The meaning of the
government’s proposal to break Microsoft into two separate companies,
the one confined to producing Windows, the other confined to producing
application software, is that one or the other of these two major branches
of personal computer software is to be closed to the productive genius of
America’s most successful software innovator: Bill Gates. As The New
York Times reports, “Under the government plan, Mr. Gates, the
company’s chairman, would have to choose one of the two companies and
divest himself of any
financial interest in the other.” (April 29, p. B4.) In other words,
Gates is to be prohibited from producing and competing either in a major
area which he has been responsible for creating from the ground up,
namely, Windows, or in an
area which he has been responsible for advancing beyond what other
suppliers had achieved, for example, word processing and spreadsheet
software.
Thus, in the name of freedom of competition and the combating of
monopoly, Gates’s freedom of competition is to be blatantly violated and
one or the other of the two branches of software is to be monopolized
against him—i.e., it is to become an industry, or part of an industry,
reserved by means of the government’s initiation of physical force, to
the exclusive possession of others.
All
branches of software production are to be open to everyone, except to
Gates (and also, as The Times reports, his two most important
associates, Steven Ballmer, the current president of Microsoft, and Paul
Allen, its co-founder.) The result is that freedom of competition in
software is to apply to everyone except to those with the ability to
revolutionize software. It is though the automobile industry were to be
legally open to everyone except to Henry Ford. Or the electric power
industry were to be legally open to everyone except to Thomas Edison.
What
underlies such an incredible outcome is the utterly mistaken belief that
overwhelming competitive success, to the point that one man or one company
dominates an entire industry, constitutes monopoly. This, of course, is
the kind of success that Gates
and Microsoft have enjoyed.
The fact
is that such an outcome of free competition is not monopoly. But it is
monopoly when those capable of bringing about such an outcome are forcibly
excluded from an industry, or any part of an industry. The accompanying
forcible reservation of an industry or part of an industry even to a mass
of less capable producers is the real monopoly, as much as if the industry
had been forcibly reserved to the possession of one man or one company.
The essential element in monopoly is forcible exclusion and forcible
reservation, not the number of producers.
The destructive nature of the government’s proposed breakup of
Microsoft is further indicated by one of the major reasons for advancing
it. Namely, what The Times article describes as “A requirement
that Microsoft share with other companies any technical information about
Windows, including software interfaces that the system engineers are
sharing with other people at Microsoft.”
What this refers to is the fact that an important reason that
Microsoft’s application software is so often better than that of others
is that Microsoft, as the creator and proprietor of Windows, has greater
access to and knowledge of Windows than its competitors. This gives
Microsoft an important competitive advantage when it comes to producing
applications that run under Windows, because it knows better how to
integrate them with Windows.
What the government does not see, and what Microsoft’s
unsuccessful competitors apparently to do not care to realize, is that
this competitive advantage that Microsoft enjoys in application software
was a major reason for its having developed and improved the Windows
operating system in the first place. The prospect of profits from
application software is a powerful motive for improving operating system
software. But it is such a motive only when the producer of the operating
system is free to produce application software too. Only then can he
directly and most substantially profit from the resulting improvements in
the application software.
It follows, of course, that to break up Microsoft must undermine
the incentives of the surviving Windows portion to continue to innovate.

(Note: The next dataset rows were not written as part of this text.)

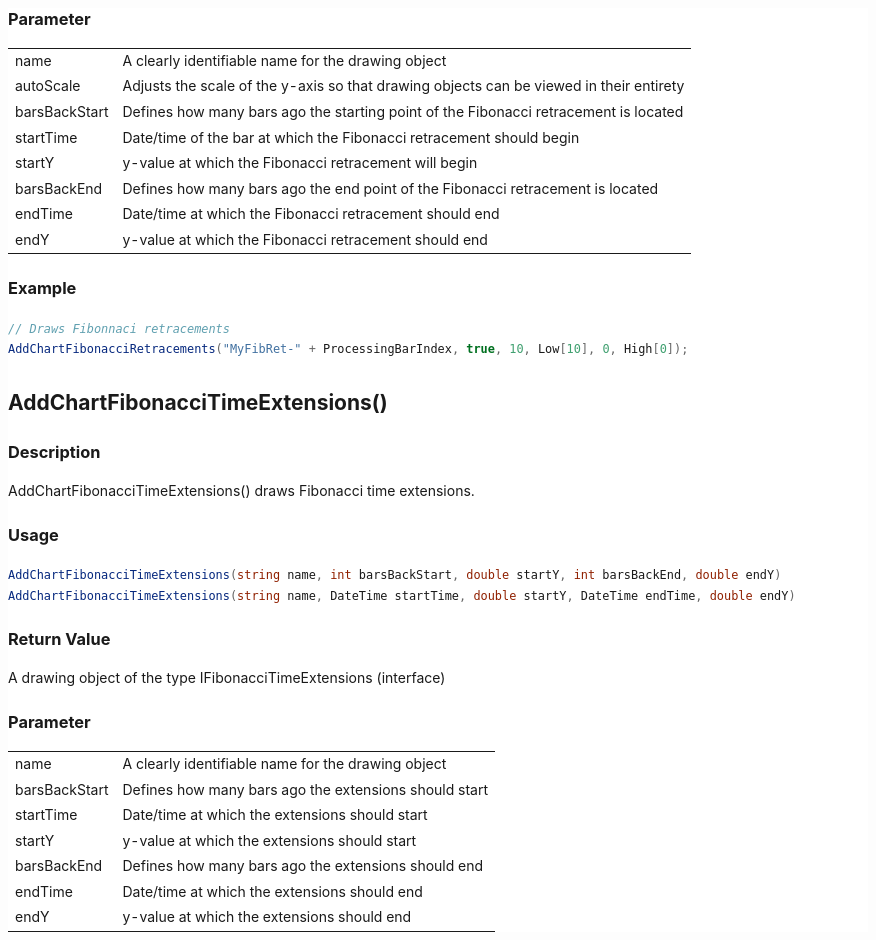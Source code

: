 ### Parameter
|              |                                                                                         |
|--------------|-----------------------------------------------------------------------------------------|
| name         | A clearly identifiable name for the drawing object                                      |
| autoScale    | Adjusts the scale of the y-axis so that drawing objects can be viewed in their entirety |
| barsBackStart| Defines how many bars ago the starting point of the Fibonacci retracement is located    |
| startTime    | Date/time of the bar at which the Fibonacci retracement should begin                    |
| startY       | y-value at which the Fibonacci retracement will begin                                   |
| barsBackEnd  | Defines how many bars ago the end point of the Fibonacci retracement is located         |
| endTime      | Date/time at which the Fibonacci retracement should end                                 |
| endY         | y-value at which the Fibonacci retracement should end                                   |

### Example
```cs
// Draws Fibonnaci retracements
AddChartFibonacciRetracements("MyFibRet-" + ProcessingBarIndex, true, 10, Low[10], 0, High[0]);
```

## AddChartFibonacciTimeExtensions()
### Description
AddChartFibonacciTimeExtensions() draws Fibonacci time extensions.

### Usage
```cs
AddChartFibonacciTimeExtensions(string name, int barsBackStart, double startY, int barsBackEnd, double endY)
AddChartFibonacciTimeExtensions(string name, DateTime startTime, double startY, DateTime endTime, double endY)
```

### Return Value
A drawing object of the type IFibonacciTimeExtensions (interface)

### Parameter
|              |                                                       |
|--------------|-------------------------------------------------------|
| name         | A clearly identifiable name for the drawing object    |
| barsBackStart| Defines how many bars ago the extensions should start |
| startTime    | Date/time at which the extensions should start        |
| startY       | y-value at which the extensions should start          |
| barsBackEnd  | Defines how many bars ago the extensions should end   |
| endTime      | Date/time at which the extensions should end          |
| endY         | y-value at which the extensions should end            |
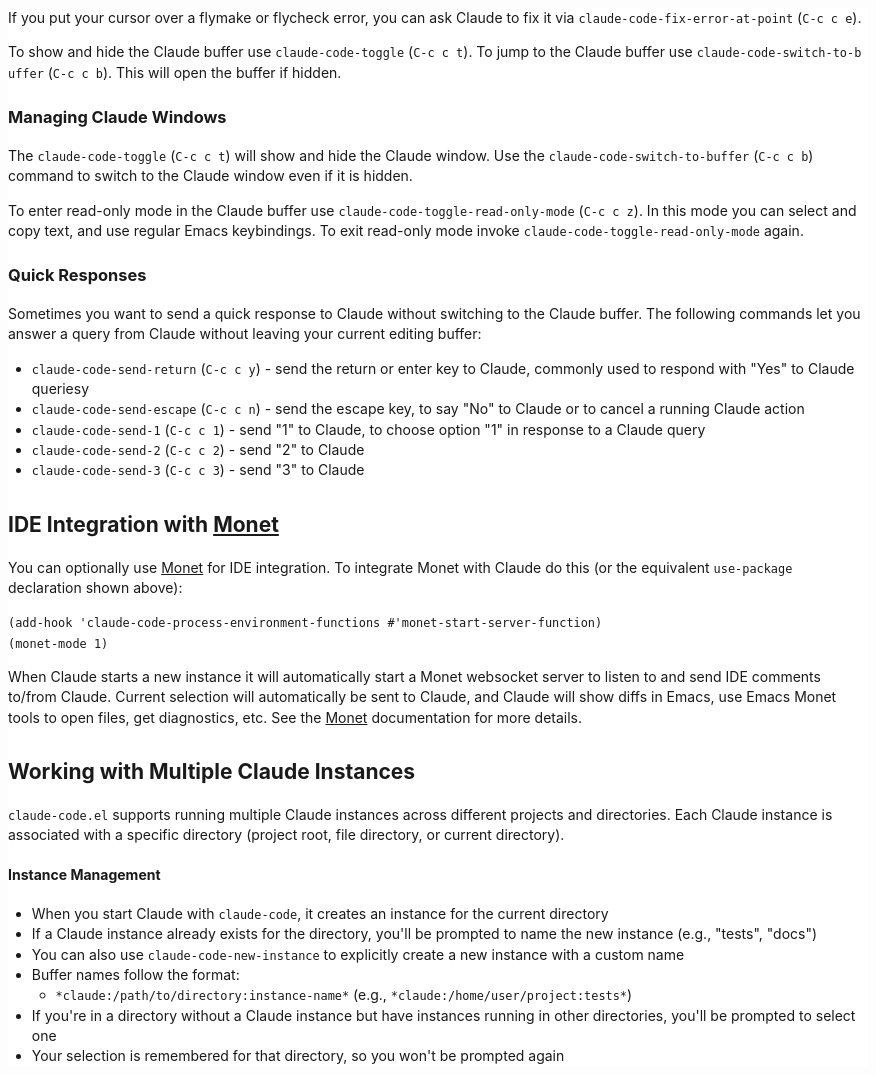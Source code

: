 If you put your cursor over a flymake or flycheck error, you can ask Claude to fix it via `claude-code-fix-error-at-point` (`C-c c e`).

To show and hide the Claude buffer use `claude-code-toggle` (`C-c c t`).  To jump to the Claude buffer use `claude-code-switch-to-buffer` (`C-c c b`). This will open the buffer if hidden.

### Managing Claude Windows

The `claude-code-toggle` (`C-c c t`) will show and hide the Claude window. Use the `claude-code-switch-to-buffer` (`C-c c b`) command to switch to the Claude window even if it is hidden. 

To enter read-only mode in the Claude buffer use `claude-code-toggle-read-only-mode` (`C-c c z`). In this mode you can select and copy text, and use regular Emacs keybindings. To exit read-only mode invoke `claude-code-toggle-read-only-mode` again.

### Quick Responses

Sometimes you want to send a quick response to Claude without switching to the Claude buffer. The following commands let you answer a query from Claude without leaving your current editing buffer:

- `claude-code-send-return` (`C-c c y`) - send the return or enter key to Claude, commonly used to respond with "Yes" to Claude queriesy
- `claude-code-send-escape` (`C-c c n`) - send the escape key, to say "No" to Claude or to cancel a running Claude action
- `claude-code-send-1` (`C-c c 1`) - send "1" to Claude, to choose option "1" in response to a Claude query
- `claude-code-send-2` (`C-c c 2`) - send "2" to Claude
- `claude-code-send-3` (`C-c c 3`) - send "3" to Claude

## IDE Integration with [Monet](https://github.com/stevemolitor/monet)
You can optionally use [Monet](https://github.com/stevemolitor/monet) for IDE integration. To integrate Monet with Claude do this (or the equivalent `use-package` declaration shown above):

```elisp
(add-hook 'claude-code-process-environment-functions #'monet-start-server-function)
(monet-mode 1)
```

When Claude starts a new instance it will automatically start a Monet websocket server to listen to and send IDE comments to/from Claude. Current selection will automatically be sent to Claude, and Claude will show diffs in Emacs, use Emacs Monet tools to open files, get diagnostics, etc. See the [Monet](https://github.com/stevemolitor/monet) documentation for more details.

## Working with Multiple Claude Instances

`claude-code.el` supports running multiple Claude instances across different projects and directories. Each Claude instance is associated with a specific directory (project root, file directory, or current directory).

#### Instance Management

- When you start Claude with `claude-code`, it creates an instance for the current directory
- If a Claude instance already exists for the directory, you'll be prompted to name the new instance (e.g., "tests", "docs")
- You can also use `claude-code-new-instance` to explicitly create a new instance with a custom name
- Buffer names follow the format:
  - `*claude:/path/to/directory:instance-name*` (e.g., `*claude:/home/user/project:tests*`)
- If you're in a directory without a Claude instance but have instances running in other directories, you'll be prompted to select one
- Your selection is remembered for that directory, so you won't be prompted again

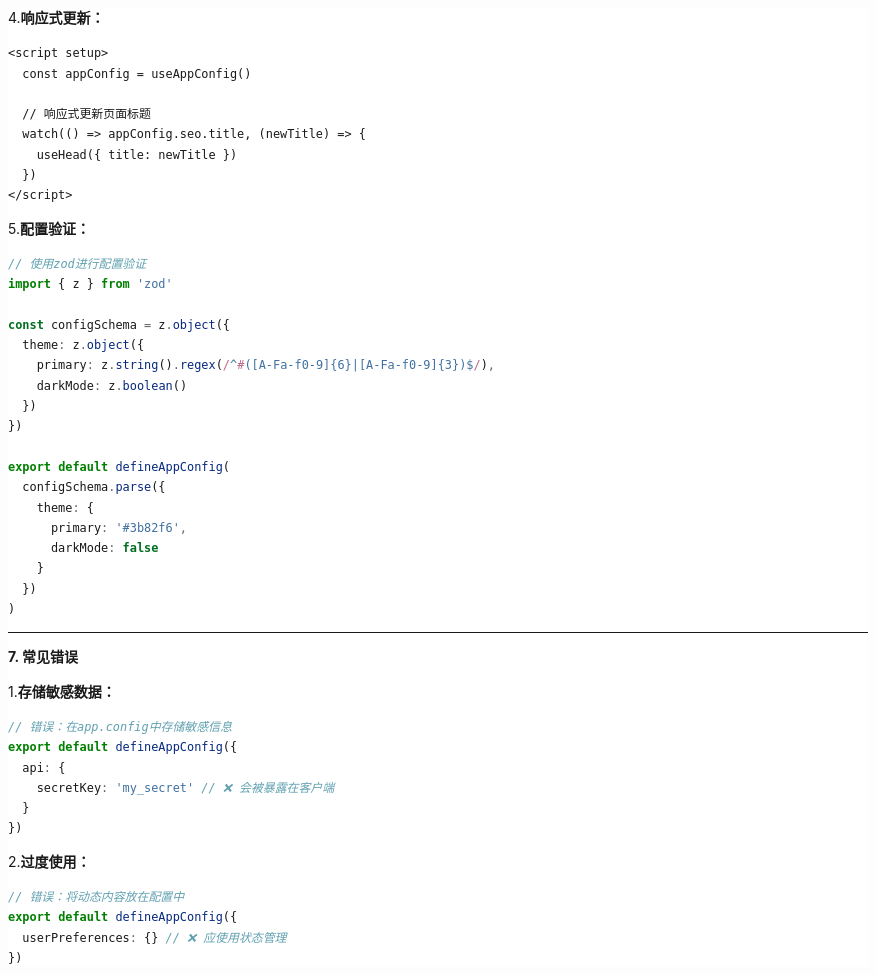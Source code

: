   4.**响应式更新：**

  ```vue
  <script setup>
    const appConfig = useAppConfig()

    // 响应式更新页面标题
    watch(() => appConfig.seo.title, (newTitle) => {
      useHead({ title: newTitle })
    })
  </script>
  ```

  5.**配置验证：**

  ```ts
  // 使用zod进行配置验证
  import { z } from 'zod'

  const configSchema = z.object({
    theme: z.object({
      primary: z.string().regex(/^#([A-Fa-f0-9]{6}|[A-Fa-f0-9]{3})$/),
      darkMode: z.boolean()
    })
  })

  export default defineAppConfig(
    configSchema.parse({
      theme: {
        primary: '#3b82f6',
        darkMode: false
      }
    })
  )
  ```
  ---
  **7. 常见错误**

  1.**存储敏感数据：**

  ```ts
  // 错误：在app.config中存储敏感信息
  export default defineAppConfig({
    api: {
      secretKey: 'my_secret' // ❌ 会被暴露在客户端
    }
  })
  ```

  2.**过度使用：**

  ```ts
  // 错误：将动态内容放在配置中
  export default defineAppConfig({
    userPreferences: {} // ❌ 应使用状态管理
  })
  ```
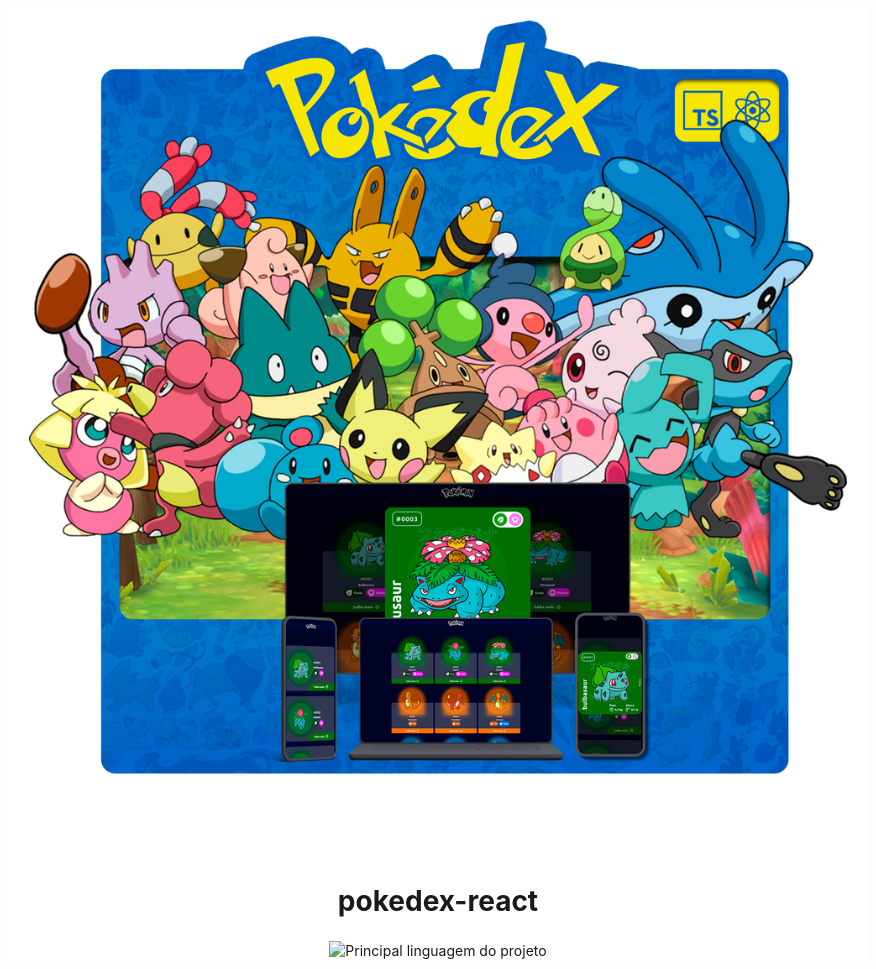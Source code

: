 <div align="center" id="top">
  <img src="./.github/cover.png" alt="pokedex-react" width='100%'/>

&#xa0;

  
</div>

<h1 align="center">pokedex-react</h1>

<p align="center">
  <img alt="Principal linguagem do projeto" src="https://img.shields.io/github/languages/top/thiilins/pokedex-react?style=for-the-badge&color=ef5350">
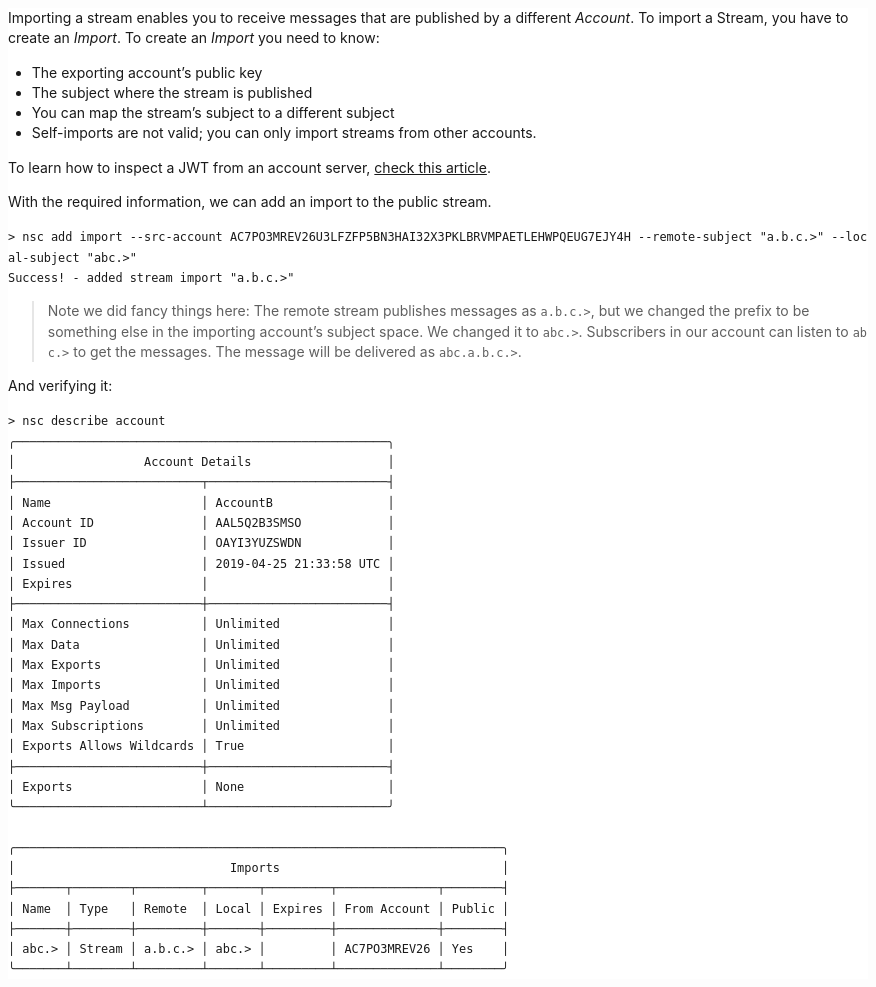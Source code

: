 Importing a stream enables you to receive messages that are published by a different _Account_. To import a Stream, you have to create an _Import_. To create an _Import_ you need to know:

- The exporting account’s public key
- The subject where the stream is published
- You can map the stream’s subject to a different subject
- Self-imports are not valid; you can only import streams from other accounts.

To learn how to inspect a JWT from an account server, [check this article](../nas/inspecting_jwts.md).

With the required information, we can add an import to the public stream.

```text
> nsc add import --src-account AC7PO3MREV26U3LFZFP5BN3HAI32X3PKLBRVMPAETLEHWPQEUG7EJY4H --remote-subject "a.b.c.>" --local-subject "abc.>"
Success! - added stream import "a.b.c.>"
```

> Note we did fancy things here: The remote stream publishes messages as `a.b.c.>`, but we changed the prefix to be something else in the importing account’s subject space. We changed it to `abc.>`. Subscribers in our account can listen to `abc.>` to get the messages. The message will be delivered as `abc.a.b.c.>`.

And verifying it:

```text
> nsc describe account
╭────────────────────────────────────────────────────╮
│                  Account Details                   │
├──────────────────────────┬─────────────────────────┤
│ Name                     │ AccountB                │
│ Account ID               │ AAL5Q2B3SMSO            │
│ Issuer ID                │ OAYI3YUZSWDN            │
│ Issued                   │ 2019-04-25 21:33:58 UTC │
│ Expires                  │                         │
├──────────────────────────┼─────────────────────────┤
│ Max Connections          │ Unlimited               │
│ Max Data                 │ Unlimited               │
│ Max Exports              │ Unlimited               │
│ Max Imports              │ Unlimited               │
│ Max Msg Payload          │ Unlimited               │
│ Max Subscriptions        │ Unlimited               │
│ Exports Allows Wildcards │ True                    │
├──────────────────────────┼─────────────────────────┤
│ Exports                  │ None                    │
╰──────────────────────────┴─────────────────────────╯

╭────────────────────────────────────────────────────────────────────╮
│                              Imports                               │
├───────┬────────┬─────────┬───────┬─────────┬──────────────┬────────┤
│ Name  │ Type   │ Remote  │ Local │ Expires │ From Account │ Public │
├───────┼────────┼─────────┼───────┼─────────┼──────────────┼────────┤
│ abc.> │ Stream │ a.b.c.> │ abc.> │         │ AC7PO3MREV26 │ Yes    │
╰───────┴────────┴─────────┴───────┴─────────┴──────────────┴────────╯
```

For it will not be in a position directly to profit from any major new
applications that can be based on those improvements. That will be the
monopoly privilege of others.
At the
same time, the surviving applications portion of Microsoft will be
deprived of the benefits it would have derived from a free and motivated
Windows division.
Of
course, the supporters of the government’s proposal expect that once
others have the same access to Windows that Microsoft now has, those
others will be in a position to produce and innovate more effectively.
Indeed, they will—in the same way that buggy makers and gas companies
would have had greater ability to innovate if they had not been put out of
business by Ford and Edison or if they had been in a position to forcibly
appropriate the advances made by those great innovators as of the
mid-point of their careers.
The
consumers of computer software need the freedom of Bill Gates and
Microsoft to produce and innovate in any branch of computer software they
choose. That is, they need for them to enjoy the full, unbreached freedom
of competition. They do not need the hobbling of this man by the breakup
of his company, which would serve only to reduce the efficiency of both
surviving parts and provide monopolistic protection
to less capable producers, whatever their number.